On 17 and 21 June at Liverpool Exhibition Centre, lit organisation Writing on the Wall present a series of specially commissioned free sessions as part of the International Business Festival, bringing together best-selling authors, publishers, computer game producers and scientists to reflect on the future of writing as a business. The pick of the workshops, From Sci-fi to Real life – True Fiction on 21 June, will draw together literature and science lecturers from Liverpool's universities to look at how science and sci-fi have influenced each other. 

A Salford legend in Liverpool

Last but certainly not least, on 11 June, the wonderfully entertaining John Cooper Clarke will be rhyming his way through life and politics at the Liverpool Guild of Students. Expect a raucous night full of quick-fire quippery from one of Salford's finest sons.

Big debate in Leeds

Although The Leeds Big Bookend has been and gone this month, the Bookend team aren't resting on their laurels. For the third year running they're hosting the Index on Censorship Big Debate at the Carriageworks Theatre on 14 June. This year's debate will see journalists and fiction writers go head to head to argue over whose work has a stronger impact. Panellists will include author Anthony Clavane; Rachel Jolley, editor of Index on Censorship magazine and Chris Bond, assistant features editor at the Yorkshire Post. Take a helmet; it could be a feisty one.

Award-winning poetry at the Word Club

Led by local writer Mark Connors, monthly Leeds lit night Word Club at The Chemic Tavern looks like it has a good one in store on 24 June, headlined by poet Patrick Lodge, who was the winner of the 2015 Blackwater International Poetry Competition. Joining him is Leeds Beckett University lecturer Nasser Hussein (not the cricketer). There will also be one mystery headliner pulled out of a hat. You can't argue with a night as egalitarian as that. 

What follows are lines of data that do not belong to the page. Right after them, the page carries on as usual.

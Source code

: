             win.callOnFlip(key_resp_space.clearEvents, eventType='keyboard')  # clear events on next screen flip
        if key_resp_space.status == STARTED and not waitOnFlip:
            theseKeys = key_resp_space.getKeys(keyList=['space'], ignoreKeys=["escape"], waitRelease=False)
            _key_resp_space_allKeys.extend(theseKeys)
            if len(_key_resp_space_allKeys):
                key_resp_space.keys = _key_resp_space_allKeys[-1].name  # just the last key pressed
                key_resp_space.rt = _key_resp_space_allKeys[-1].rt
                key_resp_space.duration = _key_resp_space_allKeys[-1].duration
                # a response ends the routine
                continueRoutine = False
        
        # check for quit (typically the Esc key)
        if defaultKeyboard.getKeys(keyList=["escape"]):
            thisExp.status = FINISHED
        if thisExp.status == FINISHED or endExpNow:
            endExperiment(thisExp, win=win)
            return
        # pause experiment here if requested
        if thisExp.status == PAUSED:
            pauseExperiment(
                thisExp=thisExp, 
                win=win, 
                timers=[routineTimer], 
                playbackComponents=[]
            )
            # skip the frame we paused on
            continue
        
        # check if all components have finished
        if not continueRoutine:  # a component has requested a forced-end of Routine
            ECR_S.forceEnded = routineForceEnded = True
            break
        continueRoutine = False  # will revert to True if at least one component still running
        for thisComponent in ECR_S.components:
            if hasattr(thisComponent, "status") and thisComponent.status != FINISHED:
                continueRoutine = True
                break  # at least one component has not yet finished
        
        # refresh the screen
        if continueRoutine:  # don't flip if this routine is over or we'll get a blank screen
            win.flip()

Literary highlights at Hebden Bridge Arts Festival

Finally, with Ilkley Lit Fest a few months off yet, Yorkshire-based lit revellers are encouraged to head to Hebden Bridge Arts Festival. In aid of an area often at risk from flooding, one of Yorkshire's finest writers, Simon Armitage, will be reading poems based on rain and water at the Ted Hughes Theatre, in neighbouring Mytholmroyd (27 June). The month will be capped off at Hebden Bridge Town Hall on 30 June by American historical novelist Tracy Chevalier,  who will speak about her experience of editing Reader, I Married Him, a new collection of short stories based on Jane Eyre.